_Items from a data source_.
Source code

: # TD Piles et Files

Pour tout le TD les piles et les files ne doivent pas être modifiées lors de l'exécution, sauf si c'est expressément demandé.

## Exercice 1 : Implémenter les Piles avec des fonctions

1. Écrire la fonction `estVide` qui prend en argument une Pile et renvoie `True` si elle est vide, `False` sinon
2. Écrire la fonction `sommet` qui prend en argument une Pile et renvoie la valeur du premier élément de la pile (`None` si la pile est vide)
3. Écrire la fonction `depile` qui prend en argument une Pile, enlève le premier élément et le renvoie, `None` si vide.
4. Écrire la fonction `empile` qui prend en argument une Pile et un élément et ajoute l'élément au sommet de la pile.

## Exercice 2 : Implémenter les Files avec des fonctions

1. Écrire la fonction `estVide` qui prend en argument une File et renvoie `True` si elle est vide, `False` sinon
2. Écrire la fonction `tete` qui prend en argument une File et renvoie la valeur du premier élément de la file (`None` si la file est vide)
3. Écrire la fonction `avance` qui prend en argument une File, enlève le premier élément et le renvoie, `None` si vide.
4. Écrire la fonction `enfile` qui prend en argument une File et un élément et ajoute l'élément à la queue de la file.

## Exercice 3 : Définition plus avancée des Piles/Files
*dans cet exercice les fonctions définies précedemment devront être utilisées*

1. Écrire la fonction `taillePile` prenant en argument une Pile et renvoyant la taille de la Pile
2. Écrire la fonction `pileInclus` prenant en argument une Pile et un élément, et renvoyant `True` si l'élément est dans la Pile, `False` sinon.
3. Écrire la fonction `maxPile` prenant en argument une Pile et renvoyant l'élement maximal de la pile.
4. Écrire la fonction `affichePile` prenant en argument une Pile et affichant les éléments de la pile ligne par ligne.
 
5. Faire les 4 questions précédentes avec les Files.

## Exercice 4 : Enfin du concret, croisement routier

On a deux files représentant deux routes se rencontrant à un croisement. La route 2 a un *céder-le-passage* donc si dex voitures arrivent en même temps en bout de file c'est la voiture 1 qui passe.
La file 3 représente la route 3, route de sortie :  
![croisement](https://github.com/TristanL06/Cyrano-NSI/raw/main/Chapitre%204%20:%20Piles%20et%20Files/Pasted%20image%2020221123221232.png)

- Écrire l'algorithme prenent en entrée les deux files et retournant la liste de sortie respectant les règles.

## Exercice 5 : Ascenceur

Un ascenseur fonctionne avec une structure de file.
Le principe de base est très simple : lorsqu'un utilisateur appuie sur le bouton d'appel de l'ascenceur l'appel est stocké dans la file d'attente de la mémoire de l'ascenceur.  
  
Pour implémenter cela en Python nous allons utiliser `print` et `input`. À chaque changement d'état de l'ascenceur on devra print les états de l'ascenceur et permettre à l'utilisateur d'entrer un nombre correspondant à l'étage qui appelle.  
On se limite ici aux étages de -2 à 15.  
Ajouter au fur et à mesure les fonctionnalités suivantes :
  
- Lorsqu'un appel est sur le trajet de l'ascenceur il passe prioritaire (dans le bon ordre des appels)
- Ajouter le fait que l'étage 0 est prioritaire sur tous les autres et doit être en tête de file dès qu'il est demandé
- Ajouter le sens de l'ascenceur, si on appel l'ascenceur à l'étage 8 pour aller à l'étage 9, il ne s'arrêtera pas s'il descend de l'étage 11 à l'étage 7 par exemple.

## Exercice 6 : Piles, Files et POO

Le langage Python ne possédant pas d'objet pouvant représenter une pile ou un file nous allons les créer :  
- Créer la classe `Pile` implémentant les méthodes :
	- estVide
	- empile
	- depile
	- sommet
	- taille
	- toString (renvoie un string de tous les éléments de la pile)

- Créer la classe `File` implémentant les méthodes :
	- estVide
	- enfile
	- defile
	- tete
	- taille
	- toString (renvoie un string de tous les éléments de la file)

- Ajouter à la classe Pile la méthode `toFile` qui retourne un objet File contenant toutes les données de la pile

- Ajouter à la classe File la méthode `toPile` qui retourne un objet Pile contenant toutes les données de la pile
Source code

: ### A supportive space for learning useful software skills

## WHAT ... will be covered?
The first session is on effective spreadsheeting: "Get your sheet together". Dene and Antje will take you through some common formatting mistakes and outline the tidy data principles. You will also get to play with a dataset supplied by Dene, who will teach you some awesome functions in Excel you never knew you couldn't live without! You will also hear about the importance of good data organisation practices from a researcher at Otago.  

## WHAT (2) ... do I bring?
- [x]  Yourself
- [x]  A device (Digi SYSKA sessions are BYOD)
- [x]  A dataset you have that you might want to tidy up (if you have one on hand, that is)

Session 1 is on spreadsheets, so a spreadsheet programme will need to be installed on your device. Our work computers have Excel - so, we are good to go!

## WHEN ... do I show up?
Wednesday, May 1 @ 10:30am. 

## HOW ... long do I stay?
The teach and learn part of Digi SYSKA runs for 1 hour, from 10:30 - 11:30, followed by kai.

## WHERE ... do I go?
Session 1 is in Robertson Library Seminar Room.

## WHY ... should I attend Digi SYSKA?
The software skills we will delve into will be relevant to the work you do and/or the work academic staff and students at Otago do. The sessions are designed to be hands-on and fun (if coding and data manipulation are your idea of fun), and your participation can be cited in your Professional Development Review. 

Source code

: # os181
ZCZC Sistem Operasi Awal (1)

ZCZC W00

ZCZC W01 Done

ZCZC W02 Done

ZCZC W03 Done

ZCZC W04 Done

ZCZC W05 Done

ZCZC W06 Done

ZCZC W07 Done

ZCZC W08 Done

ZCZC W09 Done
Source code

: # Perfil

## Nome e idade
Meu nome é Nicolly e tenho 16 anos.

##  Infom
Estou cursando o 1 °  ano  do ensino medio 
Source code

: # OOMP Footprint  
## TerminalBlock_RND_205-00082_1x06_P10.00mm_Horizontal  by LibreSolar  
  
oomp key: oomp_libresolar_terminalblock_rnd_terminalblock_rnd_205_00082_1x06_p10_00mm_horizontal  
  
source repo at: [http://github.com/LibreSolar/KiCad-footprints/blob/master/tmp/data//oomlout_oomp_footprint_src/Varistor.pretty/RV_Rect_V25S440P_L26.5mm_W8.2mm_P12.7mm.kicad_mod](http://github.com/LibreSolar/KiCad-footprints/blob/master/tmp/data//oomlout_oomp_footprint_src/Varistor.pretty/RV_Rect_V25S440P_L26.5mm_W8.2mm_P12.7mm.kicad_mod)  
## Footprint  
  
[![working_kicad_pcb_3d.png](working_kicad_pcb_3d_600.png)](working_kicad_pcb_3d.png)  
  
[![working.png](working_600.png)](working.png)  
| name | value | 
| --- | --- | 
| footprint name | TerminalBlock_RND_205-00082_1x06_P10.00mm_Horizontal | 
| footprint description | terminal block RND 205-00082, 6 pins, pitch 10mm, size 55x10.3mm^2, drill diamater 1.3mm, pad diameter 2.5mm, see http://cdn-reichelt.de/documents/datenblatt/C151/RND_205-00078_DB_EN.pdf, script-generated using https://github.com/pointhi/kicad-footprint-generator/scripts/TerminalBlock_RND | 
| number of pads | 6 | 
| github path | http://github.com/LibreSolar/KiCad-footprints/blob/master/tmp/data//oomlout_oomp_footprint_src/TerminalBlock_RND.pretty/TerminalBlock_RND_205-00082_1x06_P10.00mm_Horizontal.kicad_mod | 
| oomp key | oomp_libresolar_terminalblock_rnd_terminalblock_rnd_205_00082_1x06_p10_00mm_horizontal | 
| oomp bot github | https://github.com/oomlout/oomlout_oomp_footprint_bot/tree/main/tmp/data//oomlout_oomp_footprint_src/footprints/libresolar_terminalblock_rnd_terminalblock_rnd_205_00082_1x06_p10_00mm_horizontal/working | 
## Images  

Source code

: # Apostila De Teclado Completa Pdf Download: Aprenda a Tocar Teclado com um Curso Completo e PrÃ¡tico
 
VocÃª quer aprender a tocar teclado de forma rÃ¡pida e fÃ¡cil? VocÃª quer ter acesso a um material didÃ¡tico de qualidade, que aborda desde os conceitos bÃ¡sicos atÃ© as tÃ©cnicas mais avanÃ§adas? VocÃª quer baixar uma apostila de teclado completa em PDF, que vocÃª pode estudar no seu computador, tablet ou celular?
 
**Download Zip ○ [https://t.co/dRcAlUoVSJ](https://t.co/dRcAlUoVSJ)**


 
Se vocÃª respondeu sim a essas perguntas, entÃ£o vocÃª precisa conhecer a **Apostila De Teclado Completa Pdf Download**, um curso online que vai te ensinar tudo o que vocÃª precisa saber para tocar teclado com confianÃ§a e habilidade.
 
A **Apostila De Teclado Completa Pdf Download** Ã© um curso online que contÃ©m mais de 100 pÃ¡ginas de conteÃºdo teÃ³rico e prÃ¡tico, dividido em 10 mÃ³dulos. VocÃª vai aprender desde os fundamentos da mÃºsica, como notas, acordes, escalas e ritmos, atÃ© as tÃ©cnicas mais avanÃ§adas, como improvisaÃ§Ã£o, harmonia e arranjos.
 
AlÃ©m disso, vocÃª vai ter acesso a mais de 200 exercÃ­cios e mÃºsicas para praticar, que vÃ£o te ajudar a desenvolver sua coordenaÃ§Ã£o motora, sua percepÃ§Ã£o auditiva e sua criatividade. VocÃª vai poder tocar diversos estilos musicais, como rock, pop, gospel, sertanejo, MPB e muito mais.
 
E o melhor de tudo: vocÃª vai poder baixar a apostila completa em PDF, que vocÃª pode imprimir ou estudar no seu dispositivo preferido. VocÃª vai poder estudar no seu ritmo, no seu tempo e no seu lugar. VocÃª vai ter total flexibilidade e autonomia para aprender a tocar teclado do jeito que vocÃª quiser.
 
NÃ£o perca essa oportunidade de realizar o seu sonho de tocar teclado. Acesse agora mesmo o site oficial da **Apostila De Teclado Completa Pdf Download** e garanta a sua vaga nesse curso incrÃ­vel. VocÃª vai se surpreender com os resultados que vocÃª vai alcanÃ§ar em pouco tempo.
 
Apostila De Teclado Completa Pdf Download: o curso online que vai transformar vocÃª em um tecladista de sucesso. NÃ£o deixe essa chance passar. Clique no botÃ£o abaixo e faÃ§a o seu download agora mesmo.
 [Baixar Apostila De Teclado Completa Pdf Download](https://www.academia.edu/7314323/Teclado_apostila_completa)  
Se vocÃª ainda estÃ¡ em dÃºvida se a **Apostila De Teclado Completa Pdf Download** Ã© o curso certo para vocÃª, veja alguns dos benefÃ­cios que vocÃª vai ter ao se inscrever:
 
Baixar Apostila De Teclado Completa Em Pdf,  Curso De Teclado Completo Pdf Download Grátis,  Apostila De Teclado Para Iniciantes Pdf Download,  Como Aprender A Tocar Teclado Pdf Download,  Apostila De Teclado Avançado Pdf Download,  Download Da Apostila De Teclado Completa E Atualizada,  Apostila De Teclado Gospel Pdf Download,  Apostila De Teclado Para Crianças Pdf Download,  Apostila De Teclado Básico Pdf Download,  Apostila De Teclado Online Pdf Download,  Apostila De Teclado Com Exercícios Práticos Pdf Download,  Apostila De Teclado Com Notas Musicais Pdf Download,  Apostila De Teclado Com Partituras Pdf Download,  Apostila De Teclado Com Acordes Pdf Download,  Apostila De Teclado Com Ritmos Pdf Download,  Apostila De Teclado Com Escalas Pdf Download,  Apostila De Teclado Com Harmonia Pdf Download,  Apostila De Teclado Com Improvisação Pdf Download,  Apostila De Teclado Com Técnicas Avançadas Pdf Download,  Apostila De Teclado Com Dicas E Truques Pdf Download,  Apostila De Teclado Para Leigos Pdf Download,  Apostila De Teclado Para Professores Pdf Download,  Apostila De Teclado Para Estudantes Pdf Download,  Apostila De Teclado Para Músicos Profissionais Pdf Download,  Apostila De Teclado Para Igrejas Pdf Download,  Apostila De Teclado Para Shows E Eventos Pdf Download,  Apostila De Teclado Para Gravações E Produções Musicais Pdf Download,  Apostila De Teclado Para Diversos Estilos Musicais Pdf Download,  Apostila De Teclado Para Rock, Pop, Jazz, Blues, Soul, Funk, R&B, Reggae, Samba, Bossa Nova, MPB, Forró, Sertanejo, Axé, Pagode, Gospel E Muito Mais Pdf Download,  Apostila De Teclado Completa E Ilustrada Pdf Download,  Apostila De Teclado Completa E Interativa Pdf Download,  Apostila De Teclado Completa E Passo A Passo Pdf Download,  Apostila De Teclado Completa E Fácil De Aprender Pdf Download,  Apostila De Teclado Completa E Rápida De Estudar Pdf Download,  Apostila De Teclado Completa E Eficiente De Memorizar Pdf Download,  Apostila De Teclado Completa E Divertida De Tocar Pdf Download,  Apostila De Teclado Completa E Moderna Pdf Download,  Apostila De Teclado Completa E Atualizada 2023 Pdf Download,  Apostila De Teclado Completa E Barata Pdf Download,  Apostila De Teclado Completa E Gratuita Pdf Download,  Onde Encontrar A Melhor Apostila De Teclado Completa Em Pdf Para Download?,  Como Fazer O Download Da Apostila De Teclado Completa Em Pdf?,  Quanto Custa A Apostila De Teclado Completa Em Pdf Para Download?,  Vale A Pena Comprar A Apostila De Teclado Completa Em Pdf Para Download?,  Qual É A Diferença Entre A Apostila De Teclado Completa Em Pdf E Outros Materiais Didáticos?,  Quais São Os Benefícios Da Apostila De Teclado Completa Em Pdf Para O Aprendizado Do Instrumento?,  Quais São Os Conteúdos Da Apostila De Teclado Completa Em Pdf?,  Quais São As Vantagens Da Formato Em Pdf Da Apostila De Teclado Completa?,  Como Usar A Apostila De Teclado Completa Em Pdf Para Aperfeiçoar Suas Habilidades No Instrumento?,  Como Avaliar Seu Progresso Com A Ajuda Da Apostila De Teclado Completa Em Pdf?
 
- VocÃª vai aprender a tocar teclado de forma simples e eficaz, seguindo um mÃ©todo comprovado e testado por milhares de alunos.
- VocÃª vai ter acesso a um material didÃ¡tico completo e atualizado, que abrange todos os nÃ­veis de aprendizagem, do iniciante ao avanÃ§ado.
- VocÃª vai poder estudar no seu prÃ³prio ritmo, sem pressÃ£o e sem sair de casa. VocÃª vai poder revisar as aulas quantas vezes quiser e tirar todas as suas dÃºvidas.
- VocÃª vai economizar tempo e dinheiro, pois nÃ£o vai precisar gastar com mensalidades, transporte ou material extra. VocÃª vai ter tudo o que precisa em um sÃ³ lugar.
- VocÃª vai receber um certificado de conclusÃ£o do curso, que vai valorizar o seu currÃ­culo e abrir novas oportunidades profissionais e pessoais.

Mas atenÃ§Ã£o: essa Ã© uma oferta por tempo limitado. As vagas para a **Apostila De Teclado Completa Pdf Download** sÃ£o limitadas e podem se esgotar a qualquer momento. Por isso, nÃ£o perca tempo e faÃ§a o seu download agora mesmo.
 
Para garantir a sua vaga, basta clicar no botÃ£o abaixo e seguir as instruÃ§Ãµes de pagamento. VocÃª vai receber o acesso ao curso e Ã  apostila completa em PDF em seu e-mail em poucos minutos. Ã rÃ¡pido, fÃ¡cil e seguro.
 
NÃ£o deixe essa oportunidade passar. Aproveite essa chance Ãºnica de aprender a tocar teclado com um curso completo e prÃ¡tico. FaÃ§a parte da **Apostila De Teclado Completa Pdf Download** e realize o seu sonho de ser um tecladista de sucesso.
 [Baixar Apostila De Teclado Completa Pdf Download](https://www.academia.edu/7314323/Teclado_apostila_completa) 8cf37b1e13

_The problem_.
Only the lines above starting with the one with "Zip ○ [https://t.co/dRcAlUoVSJ](https://t.co/dRcAlUoVSJ)**" and going through the one with "A **Apostila De Teclado Completa Pdf Download** Ã© um" are to be copied, word for word and with both ends kept.

_Task solution_.
**Download Zip ○ [https://t.co/dRcAlUoVSJ](https://t.co/dRcAlUoVSJ)**


 
Se vocÃª respondeu sim a essas perguntas, entÃ£o vocÃª precisa conhecer a **Apostila De Teclado Completa Pdf Download**, um curso online que vai te ensinar tudo o que vocÃª precisa saber para tocar teclado com confianÃ§a e habilidade.
 
A **Apostila De Teclado Completa Pdf Download** Ã© um curso online que contÃ©m mais de 100 pÃ¡ginas de conteÃºdo teÃ³rico e prÃ¡tico, dividido em 10 mÃ³dulos. VocÃª vai aprender desde os fundamentos da mÃºsica, como notas, acordes, escalas e ritmos, atÃ© as tÃ©cnicas mais avanÃ§adas, como improvisaÃ§Ã£o, harmonia e arranjos.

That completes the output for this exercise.